(INSTRUCTIONS FOR THE TASK): Every line in the entries where "repositorio" is found should be copied.
Segment Start: EXERCISE MATERIAL
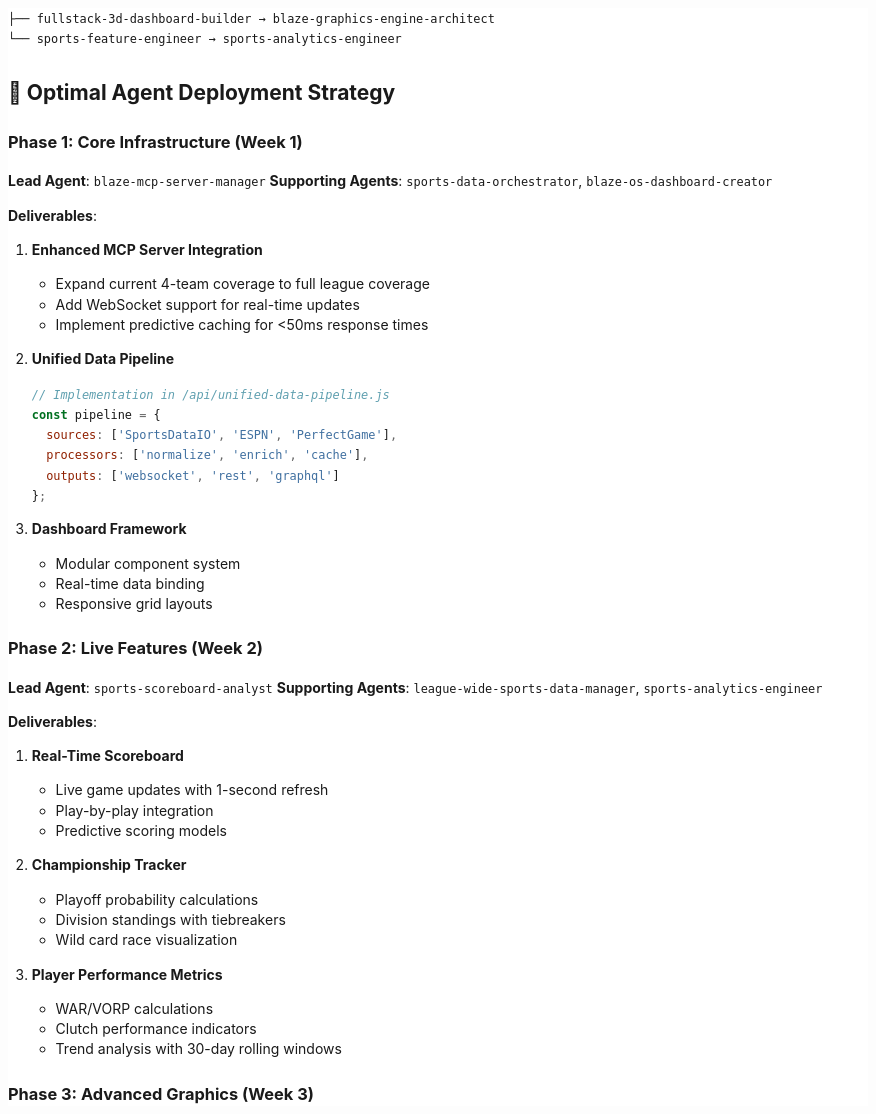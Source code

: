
 ```
├── fullstack-3d-dashboard-builder → blaze-graphics-engine-architect
└── sports-feature-engineer → sports-analytics-engineer
```

## 🎯 Optimal Agent Deployment Strategy

### **Phase 1: Core Infrastructure (Week 1)**

**Lead Agent**: `blaze-mcp-server-manager`
**Supporting Agents**: `sports-data-orchestrator`, `blaze-os-dashboard-creator`

**Deliverables**:
1. **Enhanced MCP Server Integration**
   - Expand current 4-team coverage to full league coverage
   - Add WebSocket support for real-time updates
   - Implement predictive caching for <50ms response times

2. **Unified Data Pipeline**
   ```javascript
   // Implementation in /api/unified-data-pipeline.js
   const pipeline = {
     sources: ['SportsDataIO', 'ESPN', 'PerfectGame'],
     processors: ['normalize', 'enrich', 'cache'],
     outputs: ['websocket', 'rest', 'graphql']
   };
   ```

3. **Dashboard Framework**
   - Modular component system
   - Real-time data binding
   - Responsive grid layouts

### **Phase 2: Live Features (Week 2)**

**Lead Agent**: `sports-scoreboard-analyst`
**Supporting Agents**: `league-wide-sports-data-manager`, `sports-analytics-engineer`

**Deliverables**:
1. **Real-Time Scoreboard**
   - Live game updates with 1-second refresh
   - Play-by-play integration
   - Predictive scoring models

2. **Championship Tracker**
   - Playoff probability calculations
   - Division standings with tiebreakers
   - Wild card race visualization

3. **Player Performance Metrics**
   - WAR/VORP calculations
   - Clutch performance indicators
   - Trend analysis with 30-day rolling windows

### **Phase 3: Advanced Graphics (Week 3)**
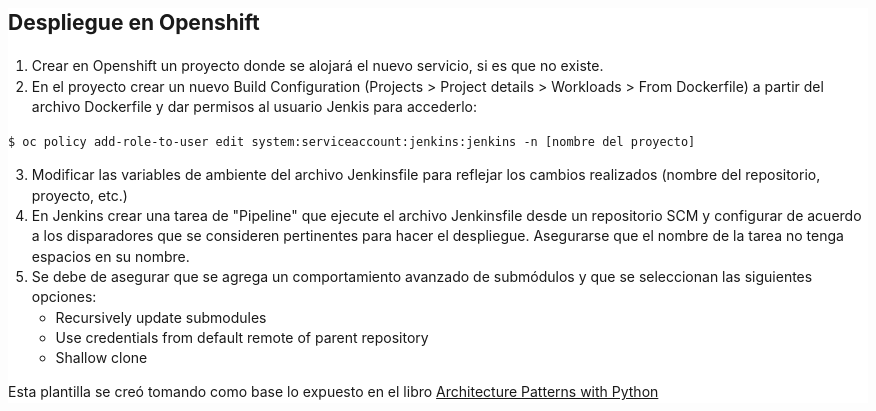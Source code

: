## Despliegue en Openshift

1. Crear en Openshift un proyecto donde se alojará el nuevo servicio, si es que no existe.
2. En el proyecto crear un nuevo Build Configuration (Projects > Project details > Workloads > From Dockerfile) a partir del archivo Dockerfile y dar permisos al usuario Jenkis para accederlo:
```
$ oc policy add-role-to-user edit system:serviceaccount:jenkins:jenkins -n [nombre del proyecto]
``` 
3. Modificar las variables de ambiente del archivo Jenkinsfile para reflejar los cambios realizados (nombre del repositorio, proyecto, etc.)
4. En Jenkins crear una tarea de "Pipeline" que ejecute el archivo Jenkinsfile desde un repositorio SCM y configurar de acuerdo a los disparadores que se consideren pertinentes para hacer el despliegue. Asegurarse que el nombre de la tarea no tenga espacios en su nombre.
5. Se debe de asegurar que se agrega un comportamiento avanzado de submódulos y que se seleccionan las siguientes opciones:
	* Recursively update submodules
	* Use credentials from default remote of parent repository
	* Shallow clone

Esta plantilla se creó tomando como base lo expuesto en el libro [Architecture Patterns with Python](https://www.cosmicpython.com/book/preface.html)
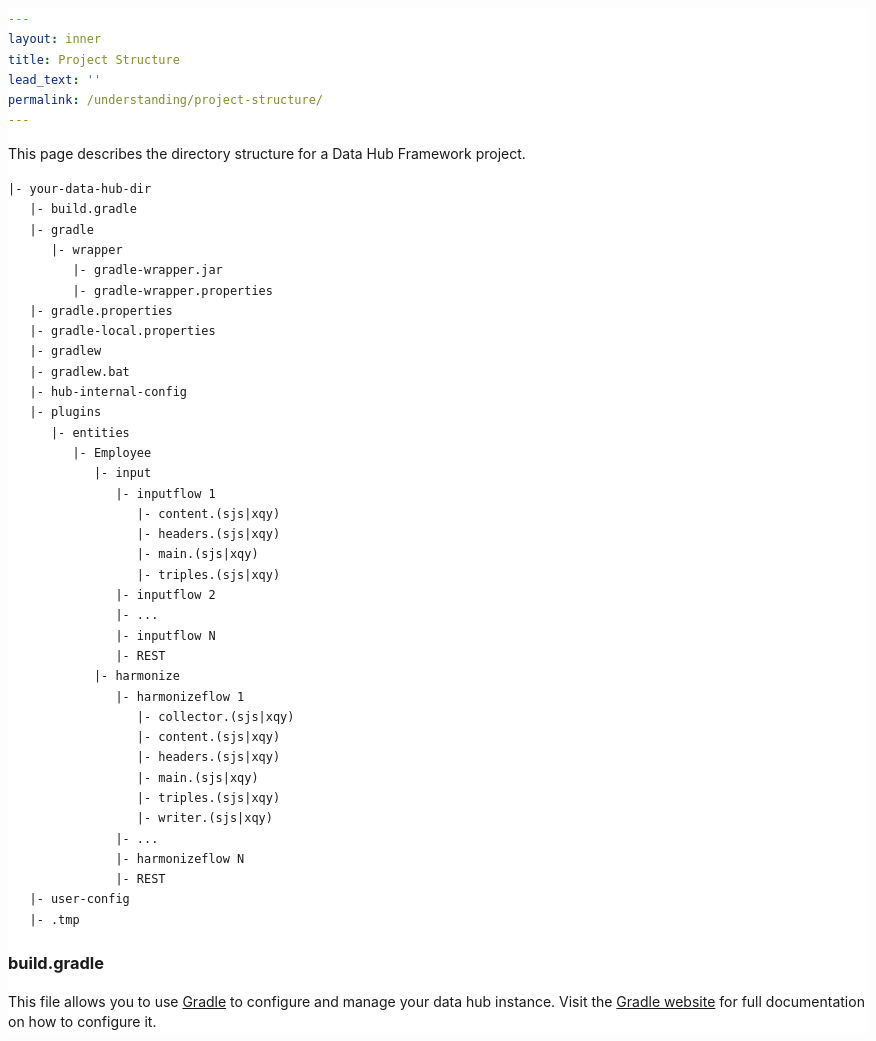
 ```yaml
---
layout: inner
title: Project Structure
lead_text: ''
permalink: /understanding/project-structure/
---
```




This page describes the directory structure for a Data Hub Framework project.

```
|- your-data-hub-dir
   |- build.gradle
   |- gradle
      |- wrapper
         |- gradle-wrapper.jar
         |- gradle-wrapper.properties
   |- gradle.properties
   |- gradle-local.properties
   |- gradlew
   |- gradlew.bat
   |- hub-internal-config
   |- plugins
      |- entities
         |- Employee
            |- input
               |- inputflow 1
                  |- content.(sjs|xqy)
                  |- headers.(sjs|xqy)
                  |- main.(sjs|xqy)
                  |- triples.(sjs|xqy)
               |- inputflow 2
               |- ...
               |- inputflow N
               |- REST
            |- harmonize
               |- harmonizeflow 1
                  |- collector.(sjs|xqy)
                  |- content.(sjs|xqy)
                  |- headers.(sjs|xqy)
                  |- main.(sjs|xqy)
                  |- triples.(sjs|xqy)
                  |- writer.(sjs|xqy)
               |- ...
               |- harmonizeflow N
               |- REST
   |- user-config
   |- .tmp
```
### build.gradle
This file allows you to use [Gradle](https://gradle.org/) to configure and manage your data hub instance. Visit the [Gradle website](https://gradle.org/) for full documentation on how to configure it.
Segment End: EXERCISE MATERIAL
(EXERCISE OUTPUT):
3. Modificar las variables de ambiente del archivo Jenkinsfile para reflejar los cambios realizados (nombre del repositorio, proyecto, etc.)
4. En Jenkins crear una tarea de "Pipeline" que ejecute el archivo Jenkinsfile desde un repositorio SCM y configurar de acuerdo a los disparadores que se consideren pertinentes para hacer el despliegue. Asegurarse que el nombre de la tarea no tenga espacios en su nombre.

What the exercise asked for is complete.